» PROBLEM: Your reply should hold exactly the lines from the one that contains "### 3. **Are there" through the end of the data. Repeat them word for word.

» ENTRIES PROVIDED:
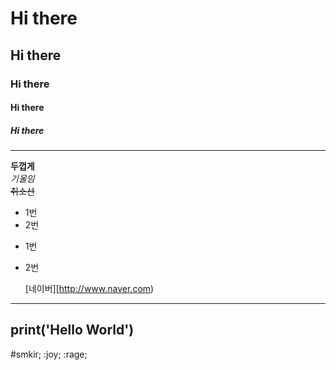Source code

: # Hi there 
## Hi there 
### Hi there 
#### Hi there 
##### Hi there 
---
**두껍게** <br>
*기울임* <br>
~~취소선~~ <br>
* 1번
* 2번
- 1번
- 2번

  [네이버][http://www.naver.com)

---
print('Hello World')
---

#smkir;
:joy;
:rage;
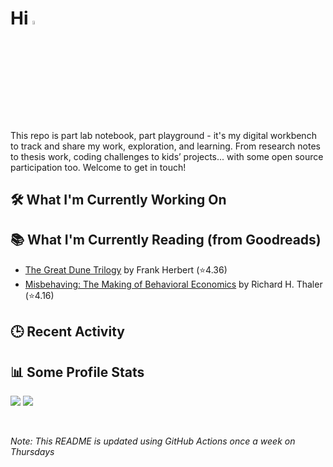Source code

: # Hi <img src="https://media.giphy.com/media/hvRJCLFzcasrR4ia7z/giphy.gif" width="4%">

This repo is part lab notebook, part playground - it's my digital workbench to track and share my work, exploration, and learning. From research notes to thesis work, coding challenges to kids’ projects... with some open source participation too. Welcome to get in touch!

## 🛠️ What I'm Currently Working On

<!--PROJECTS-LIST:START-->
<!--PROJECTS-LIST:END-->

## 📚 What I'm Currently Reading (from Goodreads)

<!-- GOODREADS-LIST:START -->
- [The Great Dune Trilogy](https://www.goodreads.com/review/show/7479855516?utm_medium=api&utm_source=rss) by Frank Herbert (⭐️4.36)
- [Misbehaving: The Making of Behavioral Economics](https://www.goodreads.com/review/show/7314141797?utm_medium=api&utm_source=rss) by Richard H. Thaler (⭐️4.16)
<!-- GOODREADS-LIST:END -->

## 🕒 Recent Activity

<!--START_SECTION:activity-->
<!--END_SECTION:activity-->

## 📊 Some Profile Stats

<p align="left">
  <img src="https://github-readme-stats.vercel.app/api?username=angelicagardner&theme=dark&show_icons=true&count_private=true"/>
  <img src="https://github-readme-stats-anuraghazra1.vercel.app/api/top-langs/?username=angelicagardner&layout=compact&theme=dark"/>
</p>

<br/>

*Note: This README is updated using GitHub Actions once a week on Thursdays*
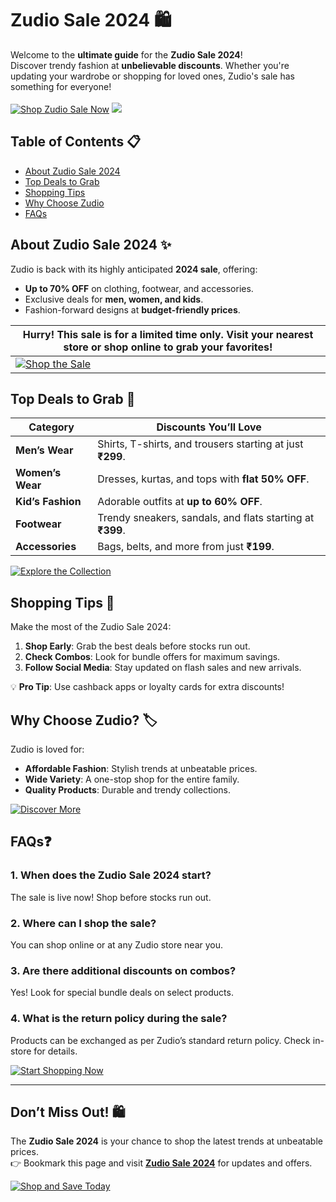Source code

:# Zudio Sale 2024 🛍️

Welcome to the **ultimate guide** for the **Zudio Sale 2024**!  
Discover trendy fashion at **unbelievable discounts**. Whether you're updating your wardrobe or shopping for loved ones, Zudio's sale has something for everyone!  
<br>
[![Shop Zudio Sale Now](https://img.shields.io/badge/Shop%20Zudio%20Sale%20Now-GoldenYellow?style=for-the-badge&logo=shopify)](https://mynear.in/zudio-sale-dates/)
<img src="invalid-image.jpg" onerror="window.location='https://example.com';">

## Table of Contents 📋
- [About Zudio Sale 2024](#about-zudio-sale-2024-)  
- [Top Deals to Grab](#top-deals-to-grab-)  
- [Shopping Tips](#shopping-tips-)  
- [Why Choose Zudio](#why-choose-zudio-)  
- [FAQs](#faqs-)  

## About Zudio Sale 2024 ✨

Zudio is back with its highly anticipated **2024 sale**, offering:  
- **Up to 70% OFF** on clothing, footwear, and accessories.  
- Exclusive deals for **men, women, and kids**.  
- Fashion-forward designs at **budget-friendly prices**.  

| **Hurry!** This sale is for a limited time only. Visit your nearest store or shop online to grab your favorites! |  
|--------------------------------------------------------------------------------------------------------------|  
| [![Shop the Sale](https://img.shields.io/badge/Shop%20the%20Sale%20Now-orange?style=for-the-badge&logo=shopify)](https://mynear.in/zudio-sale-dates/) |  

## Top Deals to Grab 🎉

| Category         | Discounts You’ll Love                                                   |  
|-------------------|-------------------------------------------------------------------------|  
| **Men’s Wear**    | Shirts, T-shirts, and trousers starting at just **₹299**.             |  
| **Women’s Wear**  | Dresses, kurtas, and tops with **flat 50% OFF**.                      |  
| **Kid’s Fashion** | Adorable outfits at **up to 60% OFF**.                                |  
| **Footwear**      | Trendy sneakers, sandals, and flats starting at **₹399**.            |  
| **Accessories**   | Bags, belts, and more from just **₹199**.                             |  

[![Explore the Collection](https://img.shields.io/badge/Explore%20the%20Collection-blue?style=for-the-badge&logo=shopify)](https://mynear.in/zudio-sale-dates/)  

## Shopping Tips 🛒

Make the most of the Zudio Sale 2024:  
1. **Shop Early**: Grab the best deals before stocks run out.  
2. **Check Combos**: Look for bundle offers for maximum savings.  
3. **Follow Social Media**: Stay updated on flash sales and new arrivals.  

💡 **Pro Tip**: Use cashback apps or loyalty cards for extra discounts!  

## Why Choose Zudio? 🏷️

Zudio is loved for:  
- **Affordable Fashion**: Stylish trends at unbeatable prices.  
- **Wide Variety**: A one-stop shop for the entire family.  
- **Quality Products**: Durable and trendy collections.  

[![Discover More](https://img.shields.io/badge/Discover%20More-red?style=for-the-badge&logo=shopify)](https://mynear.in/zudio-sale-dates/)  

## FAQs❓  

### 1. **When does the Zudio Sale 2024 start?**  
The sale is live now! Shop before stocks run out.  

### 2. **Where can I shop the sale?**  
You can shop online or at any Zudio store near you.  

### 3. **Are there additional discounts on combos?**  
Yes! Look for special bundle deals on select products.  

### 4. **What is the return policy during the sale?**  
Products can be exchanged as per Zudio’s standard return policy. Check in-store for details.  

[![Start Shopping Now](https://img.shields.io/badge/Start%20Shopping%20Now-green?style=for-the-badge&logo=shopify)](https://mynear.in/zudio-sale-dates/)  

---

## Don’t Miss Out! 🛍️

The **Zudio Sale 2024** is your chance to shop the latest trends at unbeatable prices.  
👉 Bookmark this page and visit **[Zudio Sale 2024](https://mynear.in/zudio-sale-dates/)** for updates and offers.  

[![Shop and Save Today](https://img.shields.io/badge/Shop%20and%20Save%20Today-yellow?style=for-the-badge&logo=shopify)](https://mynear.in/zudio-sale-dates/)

» RESULT OF THIS EXERCISE:
### 3. **Are there additional discounts on combos?**  
Yes! Look for special bundle deals on select products.  

### 4. **What is the return policy during the sale?**  
Products can be exchanged as per Zudio’s standard return policy. Check in-store for details.  

[![Start Shopping Now](https://img.shields.io/badge/Start%20Shopping%20Now-green?style=for-the-badge&logo=shopify)](https://mynear.in/zudio-sale-dates/)  

---

## Don’t Miss Out! 🛍️

The **Zudio Sale 2024** is your chance to shop the latest trends at unbeatable prices.  
👉 Bookmark this page and visit **[Zudio Sale 2024](https://mynear.in/zudio-sale-dates/)** for updates and offers.  

[![Shop and Save Today](https://img.shields.io/badge/Shop%20and%20Save%20Today-yellow?style=for-the-badge&logo=shopify)](https://mynear.in/zudio-sale-dates/)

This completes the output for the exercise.